• [EXERCISE PROMPT] From the first line to the last, please reproduce the material exactly, skipping the pictures.

------ SOURCE DATA ------

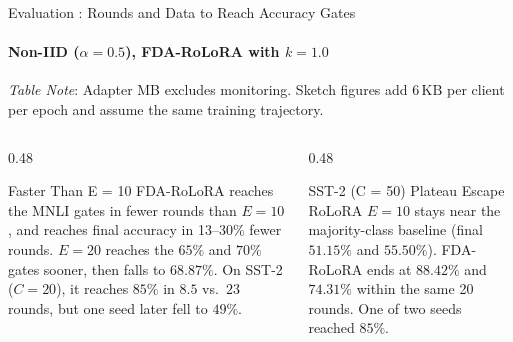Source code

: \documentclass[aspectratio=169]{beamer}
\begin{document}
\begin{frame}{Evaluation : Rounds and Data to Reach Accuracy Gates}
    \framesubtitle{Non-IID ($\alpha = 0.5$), FDA-RoLoRA with $k = 1.0$}
    \vspace{-0.4em}
    \centering
    
    \vspace{0.2em}
    {\tiny \textit{Table Note}: Adapter MB excludes monitoring. Sketch figures add $6\,\text{KB}$ per client per epoch and assume the same training trajectory.}
    
    \vspace{0.35em}
    \begin{columns}[t]
        \begin{column}{0.48\textwidth}
            \begin{exampleblock}{Faster Than E = 10}
                \scriptsize
                FDA-RoLoRA reaches the MNLI gates in fewer rounds than $E = 10$, and reaches final accuracy in 13--30\% fewer rounds. $E = 20$ reaches the $65\%$ and $70\%$ gates sooner, then falls to $68.87\%$. On SST-2 ($C = 20$), it reaches $85\%$ in $8.5$ vs.\ $23$ rounds, but one seed later fell to $49\%$.
            \end{exampleblock}
        \end{column}
        \begin{column}{0.48\textwidth}
            \begin{exampleblock}{SST-2 (C = 50) Plateau Escape}
                \scriptsize
                RoLoRA $E = 10$ stays near the majority-class baseline (final $51.15\%$ and $55.50\%$). FDA-RoLoRA ends at $88.42\%$ and $74.31\%$ within the same 20 rounds. One of two seeds reached $85\%$.
            \end{exampleblock}
        \end{column}
    \end{columns}
\end{frame}
\end{document}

------

• [RESPONSE TO THE TASK]
Source code

: \documentclass[aspectratio=169]{beamer}
\begin{document}
\begin{frame}{Evaluation : Rounds and Data to Reach Accuracy Gates}
    \framesubtitle{Non-IID ($\alpha = 0.5$), FDA-RoLoRA with $k = 1.0$}
    \vspace{-0.4em}
    \centering
    
    \vspace{0.2em}
    {\tiny \textit{Table Note}: Adapter MB excludes monitoring. Sketch figures add $6\,\text{KB}$ per client per epoch and assume the same training trajectory.}
    
    \vspace{0.35em}
    \begin{columns}[t]
        \begin{column}{0.48\textwidth}
            \begin{exampleblock}{Faster Than E = 10}
                \scriptsize
                FDA-RoLoRA reaches the MNLI gates in fewer rounds than $E = 10$, and reaches final accuracy in 13--30\% fewer rounds. $E = 20$ reaches the $65\%$ and $70\%$ gates sooner, then falls to $68.87\%$. On SST-2 ($C = 20$), it reaches $85\%$ in $8.5$ vs.\ $23$ rounds, but one seed later fell to $49\%$.
            \end{exampleblock}
        \end{column}
        \begin{column}{0.48\textwidth}
            \begin{exampleblock}{SST-2 (C = 50) Plateau Escape}
                \scriptsize
                RoLoRA $E = 10$ stays near the majority-class baseline (final $51.15\%$ and $55.50\%$). FDA-RoLoRA ends at $88.42\%$ and $74.31\%$ within the same 20 rounds. One of two seeds reached $85\%$.
            \end{exampleblock}
        \end{column}
    \end{columns}
\end{frame}
\end{document}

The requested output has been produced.